__Required work__:
Copy out, from the data, each line containing the string "arcsin".

__Source material__:
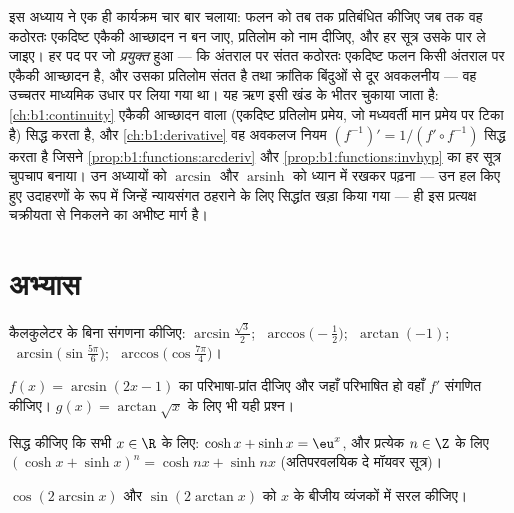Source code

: \begin{remark}[मध्यांतर: प्रतिलोम-फलन कार्यक्रम]\label{rem:b1:functions:interlude}
इस अध्याय ने एक ही कार्यक्रम चार बार चलाया: फलन को तब तक प्रतिबंधित कीजिए जब
तक वह कठोरतः एकदिष्ट एकैकी आच्छादन न बन जाए, प्रतिलोम को नाम दीजिए, और हर
सूत्र उसके पार ले जाइए। हर पद पर जो \emph{प्रयुक्त} हुआ --- कि अंतराल पर
संतत कठोरतः एकदिष्ट फलन किसी अंतराल पर एकैकी आच्छादन है, और उसका प्रतिलोम
संतत है तथा क्रांतिक बिंदुओं से दूर अवकलनीय --- वह उच्चतर माध्यमिक उधार पर
लिया गया था। यह ऋण इसी खंड के भीतर चुकाया जाता है: \cref{ch:b1:continuity}
एकैकी आच्छादन वाला  (एकदिष्ट प्रतिलोम प्रमेय, जो मध्यवर्ती मान प्रमेय पर
टिका है) सिद्ध करता है, और \cref{ch:b1:derivative} वह अवकलज नियम $(f^{-1})'
= 1/(f' \circ f^{-1})$ सिद्ध करता है जिसने \cref{prop:b1:functions:arcderiv}
और \cref{prop:b1:functions:invhyp} का हर सूत्र चुपचाप बनाया। उन अध्यायों को
$\arcsin$ और $\operatorname{arsinh}$ को ध्यान में रखकर पढ़ना --- उन हल किए
हुए उदाहरणों के रूप में जिन्हें न्यायसंगत ठहराने के लिए सिद्धांत खड़ा किया
गया --- ही इस प्रत्यक्ष चक्रीयता से निकलने का अभीष्ट मार्ग है।
\end{remark}

\section{अभ्यास}

\begin{exercise}[$\star$]\label{exo:b1:functions:1}
कैलकुलेटर के बिना संगणना कीजिए: $\arcsin\frac{\sqrt 3}{2}$;
$\;\arccos\bigl(-\frac 12\bigr)$; $\;\arctan(-1)$;
$\;\arcsin\bigl(\sin\frac{5\pi}{6}\bigr)$;
$\;\arccos\bigl(\cos\frac{7\pi}{4}\bigr)$।
\end{exercise}

\begin{exercise}[$\star$]\label{exo:b1:functions:2}
$f(x) = \arcsin(2x - 1)$ का परिभाषा-प्रांत दीजिए और जहाँ परिभाषित हो वहाँ
$f'$ संगणित कीजिए। $g(x) = \arctan\sqrt{x}$ के लिए भी यही प्रश्न।
\end{exercise}

\begin{exercise}[$\star$]\label{exo:b1:functions:3}
सिद्ध कीजिए कि सभी $x \in \R$ के लिए: $\cosh x + \sinh x = \eu^x$, और
प्रत्येक $n \in \Z$ के लिए $(\cosh x + \sinh x)^n = \cosh nx + \sinh nx$
(अतिपरवलयिक दे मॉयवर सूत्र)।
\end{exercise}

\begin{exercise}[$\star$]\label{exo:b1:functions:4}
$\cos(2\arcsin x)$ और $\sin(2\arctan x)$ को $x$ के बीजीय व्यंजकों में सरल
कीजिए।
\end{exercise}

__Answer space__:
$\arcsin$ और $\operatorname{arsinh}$ को ध्यान में रखकर पढ़ना --- उन हल किए
कैलकुलेटर के बिना संगणना कीजिए: $\arcsin\frac{\sqrt 3}{2}$;
$\;\arcsin\bigl(\sin\frac{5\pi}{6}\bigr)$;
$f(x) = \arcsin(2x - 1)$ का परिभाषा-प्रांत दीजिए और जहाँ परिभाषित हो वहाँ
$\cos(2\arcsin x)$ और $\sin(2\arctan x)$ को $x$ के बीजीय व्यंजकों में सरल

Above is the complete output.